Looking at the material below, count the lines that contain "input" and answer with the count only.

======== Information supplied

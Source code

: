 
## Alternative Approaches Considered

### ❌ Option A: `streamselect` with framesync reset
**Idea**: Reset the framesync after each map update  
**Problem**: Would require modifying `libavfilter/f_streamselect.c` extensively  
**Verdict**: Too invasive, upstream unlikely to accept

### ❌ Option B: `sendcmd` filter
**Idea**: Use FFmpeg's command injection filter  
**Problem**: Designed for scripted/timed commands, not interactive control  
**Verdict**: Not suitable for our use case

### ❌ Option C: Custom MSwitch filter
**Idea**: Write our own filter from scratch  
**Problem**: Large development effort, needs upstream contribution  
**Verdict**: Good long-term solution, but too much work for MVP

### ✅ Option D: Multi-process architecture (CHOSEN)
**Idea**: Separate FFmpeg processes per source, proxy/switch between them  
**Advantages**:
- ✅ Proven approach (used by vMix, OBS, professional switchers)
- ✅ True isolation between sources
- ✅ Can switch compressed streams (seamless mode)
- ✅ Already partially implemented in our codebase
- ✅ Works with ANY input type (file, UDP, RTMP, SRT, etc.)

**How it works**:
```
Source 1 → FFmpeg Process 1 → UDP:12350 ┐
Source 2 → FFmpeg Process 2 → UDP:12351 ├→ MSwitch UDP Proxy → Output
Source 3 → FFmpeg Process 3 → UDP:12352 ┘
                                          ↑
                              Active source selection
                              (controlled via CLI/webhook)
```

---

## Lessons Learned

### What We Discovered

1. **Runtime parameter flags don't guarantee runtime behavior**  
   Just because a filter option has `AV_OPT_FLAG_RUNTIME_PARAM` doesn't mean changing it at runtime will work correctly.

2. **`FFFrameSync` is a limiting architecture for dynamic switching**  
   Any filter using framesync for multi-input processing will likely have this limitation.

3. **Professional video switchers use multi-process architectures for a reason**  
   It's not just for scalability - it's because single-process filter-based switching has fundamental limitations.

================

## Solved problem
2